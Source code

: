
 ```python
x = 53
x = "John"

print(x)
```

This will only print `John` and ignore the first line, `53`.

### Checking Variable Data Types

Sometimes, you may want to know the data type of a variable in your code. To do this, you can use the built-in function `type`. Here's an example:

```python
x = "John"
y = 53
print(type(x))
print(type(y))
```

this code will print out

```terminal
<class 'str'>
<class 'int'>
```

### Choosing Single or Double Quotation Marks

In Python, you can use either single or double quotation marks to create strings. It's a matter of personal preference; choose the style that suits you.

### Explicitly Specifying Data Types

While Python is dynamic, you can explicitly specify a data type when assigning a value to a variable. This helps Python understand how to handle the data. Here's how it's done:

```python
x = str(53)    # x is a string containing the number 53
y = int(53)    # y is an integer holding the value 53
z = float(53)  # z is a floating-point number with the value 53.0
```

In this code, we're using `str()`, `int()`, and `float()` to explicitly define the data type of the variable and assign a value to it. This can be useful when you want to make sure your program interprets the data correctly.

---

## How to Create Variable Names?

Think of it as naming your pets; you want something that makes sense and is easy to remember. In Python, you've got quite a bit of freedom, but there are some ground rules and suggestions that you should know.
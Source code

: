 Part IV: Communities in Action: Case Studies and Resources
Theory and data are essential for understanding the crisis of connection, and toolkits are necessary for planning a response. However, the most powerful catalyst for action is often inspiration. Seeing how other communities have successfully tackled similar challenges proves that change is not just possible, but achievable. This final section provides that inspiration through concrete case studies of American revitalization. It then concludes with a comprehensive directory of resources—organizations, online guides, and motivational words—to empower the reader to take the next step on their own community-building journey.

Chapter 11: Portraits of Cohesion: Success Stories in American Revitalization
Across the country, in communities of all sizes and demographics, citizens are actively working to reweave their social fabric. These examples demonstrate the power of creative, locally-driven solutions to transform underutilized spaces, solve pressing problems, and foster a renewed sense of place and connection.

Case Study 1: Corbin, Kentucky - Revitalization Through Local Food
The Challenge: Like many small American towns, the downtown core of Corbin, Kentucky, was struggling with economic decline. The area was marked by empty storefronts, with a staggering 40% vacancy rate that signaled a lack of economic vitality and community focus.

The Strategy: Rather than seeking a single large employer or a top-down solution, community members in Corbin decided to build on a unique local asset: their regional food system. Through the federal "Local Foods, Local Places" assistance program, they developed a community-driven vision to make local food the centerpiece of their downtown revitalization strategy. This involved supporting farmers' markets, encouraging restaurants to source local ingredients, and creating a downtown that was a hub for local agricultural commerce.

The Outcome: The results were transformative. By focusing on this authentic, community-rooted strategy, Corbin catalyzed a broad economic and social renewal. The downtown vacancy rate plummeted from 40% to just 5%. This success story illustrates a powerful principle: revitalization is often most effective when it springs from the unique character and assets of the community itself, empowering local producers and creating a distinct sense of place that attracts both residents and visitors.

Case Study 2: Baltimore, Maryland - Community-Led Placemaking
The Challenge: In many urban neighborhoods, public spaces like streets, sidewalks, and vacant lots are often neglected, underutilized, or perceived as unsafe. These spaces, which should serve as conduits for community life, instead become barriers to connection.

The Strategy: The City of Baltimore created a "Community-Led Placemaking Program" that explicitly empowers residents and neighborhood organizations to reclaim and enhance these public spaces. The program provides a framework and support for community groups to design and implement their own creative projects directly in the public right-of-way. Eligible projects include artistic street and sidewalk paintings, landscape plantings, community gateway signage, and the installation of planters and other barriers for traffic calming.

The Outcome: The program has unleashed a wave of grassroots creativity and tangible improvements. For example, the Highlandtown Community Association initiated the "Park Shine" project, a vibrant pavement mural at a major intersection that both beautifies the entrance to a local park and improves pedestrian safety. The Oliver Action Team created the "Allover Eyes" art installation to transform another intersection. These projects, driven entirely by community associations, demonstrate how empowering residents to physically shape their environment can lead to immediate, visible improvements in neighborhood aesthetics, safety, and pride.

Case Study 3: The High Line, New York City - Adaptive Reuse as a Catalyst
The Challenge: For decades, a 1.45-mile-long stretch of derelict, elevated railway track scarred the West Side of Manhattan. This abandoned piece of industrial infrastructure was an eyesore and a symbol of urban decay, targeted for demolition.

= Exercise =
Reproduce all of the data above, exactly and without omission.

= Answer to this exercise =
Source code

:
 ```python
x = 53
x = "John"

print(x)
```

This will only print `John` and ignore the first line, `53`.

### Checking Variable Data Types

Sometimes, you may want to know the data type of a variable in your code. To do this, you can use the built-in function `type`. Here's an example:

```python
x = "John"
y = 53
print(type(x))
print(type(y))
```

this code will print out

```terminal
<class 'str'>
<class 'int'>
```

### Choosing Single or Double Quotation Marks

In Python, you can use either single or double quotation marks to create strings. It's a matter of personal preference; choose the style that suits you.

### Explicitly Specifying Data Types

While Python is dynamic, you can explicitly specify a data type when assigning a value to a variable. This helps Python understand how to handle the data. Here's how it's done:

```python
x = str(53)    # x is a string containing the number 53
y = int(53)    # y is an integer holding the value 53
z = float(53)  # z is a floating-point number with the value 53.0
```

In this code, we're using `str()`, `int()`, and `float()` to explicitly define the data type of the variable and assign a value to it. This can be useful when you want to make sure your program interprets the data correctly.

---

## How to Create Variable Names?

Think of it as naming your pets; you want something that makes sense and is easy to remember. In Python, you've got quite a bit of freedom, but there are some ground rules and suggestions that you should know.
Source code

: Part IV: Communities in Action: Case Studies and Resources
Theory and data are essential for understanding the crisis of connection, and toolkits are necessary for planning a response. However, the most powerful catalyst for action is often inspiration. Seeing how other communities have successfully tackled similar challenges proves that change is not just possible, but achievable. This final section provides that inspiration through concrete case studies of American revitalization. It then concludes with a comprehensive directory of resources—organizations, online guides, and motivational words—to empower the reader to take the next step on their own community-building journey.

Chapter 11: Portraits of Cohesion: Success Stories in American Revitalization
Across the country, in communities of all sizes and demographics, citizens are actively working to reweave their social fabric. These examples demonstrate the power of creative, locally-driven solutions to transform underutilized spaces, solve pressing problems, and foster a renewed sense of place and connection.

Case Study 1: Corbin, Kentucky - Revitalization Through Local Food
The Challenge: Like many small American towns, the downtown core of Corbin, Kentucky, was struggling with economic decline. The area was marked by empty storefronts, with a staggering 40% vacancy rate that signaled a lack of economic vitality and community focus.

The Strategy: Rather than seeking a single large employer or a top-down solution, community members in Corbin decided to build on a unique local asset: their regional food system. Through the federal "Local Foods, Local Places" assistance program, they developed a community-driven vision to make local food the centerpiece of their downtown revitalization strategy. This involved supporting farmers' markets, encouraging restaurants to source local ingredients, and creating a downtown that was a hub for local agricultural commerce.

The Outcome: The results were transformative. By focusing on this authentic, community-rooted strategy, Corbin catalyzed a broad economic and social renewal. The downtown vacancy rate plummeted from 40% to just 5%. This success story illustrates a powerful principle: revitalization is often most effective when it springs from the unique character and assets of the community itself, empowering local producers and creating a distinct sense of place that attracts both residents and visitors.

Case Study 2: Baltimore, Maryland - Community-Led Placemaking
The Challenge: In many urban neighborhoods, public spaces like streets, sidewalks, and vacant lots are often neglected, underutilized, or perceived as unsafe. These spaces, which should serve as conduits for community life, instead become barriers to connection.

The Strategy: The City of Baltimore created a "Community-Led Placemaking Program" that explicitly empowers residents and neighborhood organizations to reclaim and enhance these public spaces. The program provides a framework and support for community groups to design and implement their own creative projects directly in the public right-of-way. Eligible projects include artistic street and sidewalk paintings, landscape plantings, community gateway signage, and the installation of planters and other barriers for traffic calming.

The Outcome: The program has unleashed a wave of grassroots creativity and tangible improvements. For example, the Highlandtown Community Association initiated the "Park Shine" project, a vibrant pavement mural at a major intersection that both beautifies the entrance to a local park and improves pedestrian safety. The Oliver Action Team created the "Allover Eyes" art installation to transform another intersection. These projects, driven entirely by community associations, demonstrate how empowering residents to physically shape their environment can lead to immediate, visible improvements in neighborhood aesthetics, safety, and pride.

Case Study 3: The High Line, New York City - Adaptive Reuse as a Catalyst
The Challenge: For decades, a 1.45-mile-long stretch of derelict, elevated railway track scarred the West Side of Manhattan. This abandoned piece of industrial infrastructure was an eyesore and a symbol of urban decay, targeted for demolition.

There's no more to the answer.